## PROBLEM DESCRIPTION
Each line that contains "responsive" needs to be copied from the listing.
(AVAILABLE DATA)
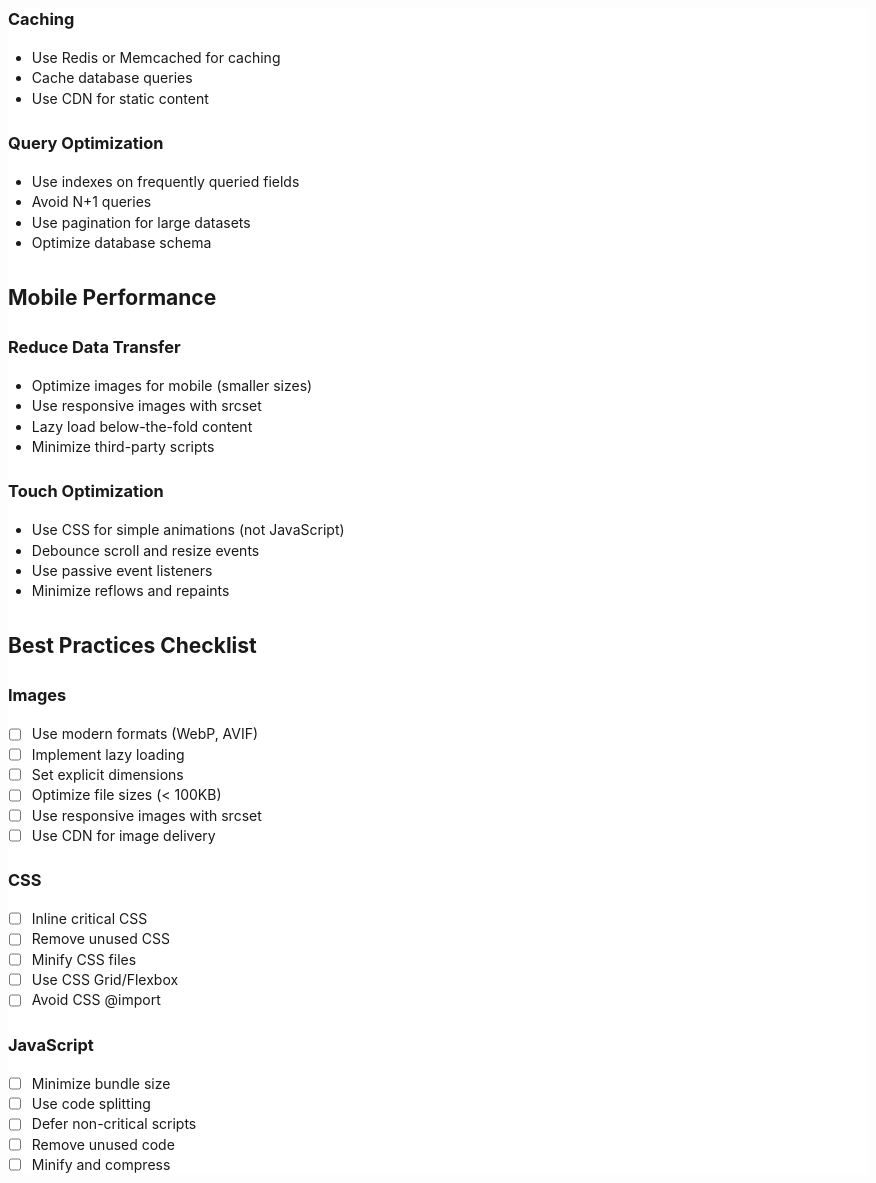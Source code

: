 ### Caching
- Use Redis or Memcached for caching
- Cache database queries
- Use CDN for static content

### Query Optimization
- Use indexes on frequently queried fields
- Avoid N+1 queries
- Use pagination for large datasets
- Optimize database schema

## Mobile Performance

### Reduce Data Transfer
- Optimize images for mobile (smaller sizes)
- Use responsive images with srcset
- Lazy load below-the-fold content
- Minimize third-party scripts

### Touch Optimization
- Use CSS for simple animations (not JavaScript)
- Debounce scroll and resize events
- Use passive event listeners
- Minimize reflows and repaints

## Best Practices Checklist

### Images
- [ ] Use modern formats (WebP, AVIF)
- [ ] Implement lazy loading
- [ ] Set explicit dimensions
- [ ] Optimize file sizes (< 100KB)
- [ ] Use responsive images with srcset
- [ ] Use CDN for image delivery

### CSS
- [ ] Inline critical CSS
- [ ] Remove unused CSS
- [ ] Minify CSS files
- [ ] Use CSS Grid/Flexbox
- [ ] Avoid CSS @import

### JavaScript
- [ ] Minimize bundle size
- [ ] Use code splitting
- [ ] Defer non-critical scripts
- [ ] Remove unused code
- [ ] Minify and compress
(End AVAILABLE DATA)
## ANSWER
- Use responsive images with srcset
- [ ] Use responsive images with srcset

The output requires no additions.